─── Data for review

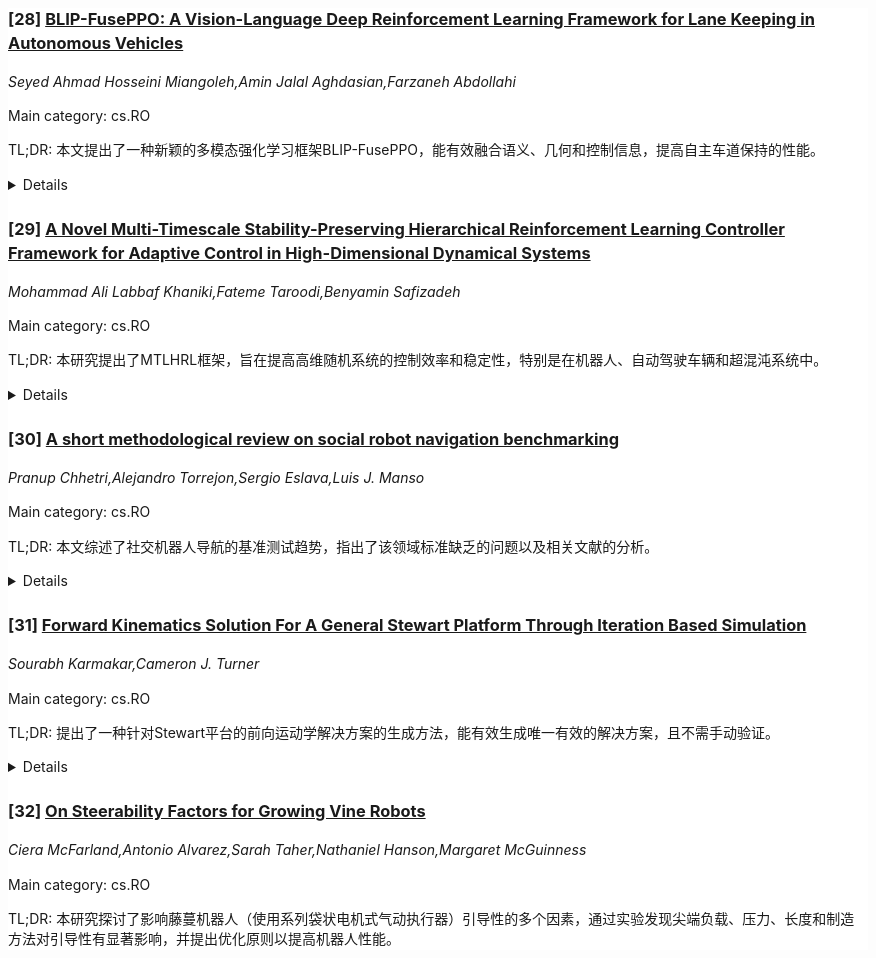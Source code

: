 ### [28] [BLIP-FusePPO: A Vision-Language Deep Reinforcement Learning Framework for Lane Keeping in Autonomous Vehicles](https://arxiv.org/abs/2510.22370)
*Seyed Ahmad Hosseini Miangoleh,Amin Jalal Aghdasian,Farzaneh Abdollahi*

Main category: cs.RO

TL;DR: 本文提出了一种新颖的多模态强化学习框架BLIP-FusePPO，能有效融合语义、几何和控制信息，提高自主车道保持的性能。


<details><summary>Details</summary></details>


### [29] [A Novel Multi-Timescale Stability-Preserving Hierarchical Reinforcement Learning Controller Framework for Adaptive Control in High-Dimensional Dynamical Systems](https://arxiv.org/abs/2510.22420)
*Mohammad Ali Labbaf Khaniki,Fateme Taroodi,Benyamin Safizadeh*

Main category: cs.RO

TL;DR: 本研究提出了MTLHRL框架，旨在提高高维随机系统的控制效率和稳定性，特别是在机器人、自动驾驶车辆和超混沌系统中。


<details><summary>Details</summary></details>


### [30] [A short methodological review on social robot navigation benchmarking](https://arxiv.org/abs/2510.22448)
*Pranup Chhetri,Alejandro Torrejon,Sergio Eslava,Luis J. Manso*

Main category: cs.RO

TL;DR: 本文综述了社交机器人导航的基准测试趋势，指出了该领域标准缺乏的问题以及相关文献的分析。


<details><summary>Details</summary></details>


### [31] [Forward Kinematics Solution For A General Stewart Platform Through Iteration Based Simulation](https://arxiv.org/abs/2510.22465)
*Sourabh Karmakar,Cameron J. Turner*

Main category: cs.RO

TL;DR: 提出了一种针对Stewart平台的前向运动学解决方案的生成方法，能有效生成唯一有效的解决方案，且不需手动验证。


<details><summary>Details</summary></details>


### [32] [On Steerability Factors for Growing Vine Robots](https://arxiv.org/abs/2510.22504)
*Ciera McFarland,Antonio Alvarez,Sarah Taher,Nathaniel Hanson,Margaret McGuinness*

Main category: cs.RO

TL;DR: 本研究探讨了影响藤蔓机器人（使用系列袋状电机式气动执行器）引导性的多个因素，通过实验发现尖端负载、压力、长度和制造方法对引导性有显著影响，并提出优化原则以提高机器人性能。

──────

## Exercise
Search the entries above for the word "Framework", and copy every line where it occurs.

## Your response
: ### [28] [BLIP-FusePPO: A Vision-Language Deep Reinforcement Learning Framework for Lane Keeping in Autonomous Vehicles](https://arxiv.org/abs/2510.22370)
### [29] [A Novel Multi-Timescale Stability-Preserving Hierarchical Reinforcement Learning Controller Framework for Adaptive Control in High-Dimensional Dynamical Systems](https://arxiv.org/abs/2510.22420)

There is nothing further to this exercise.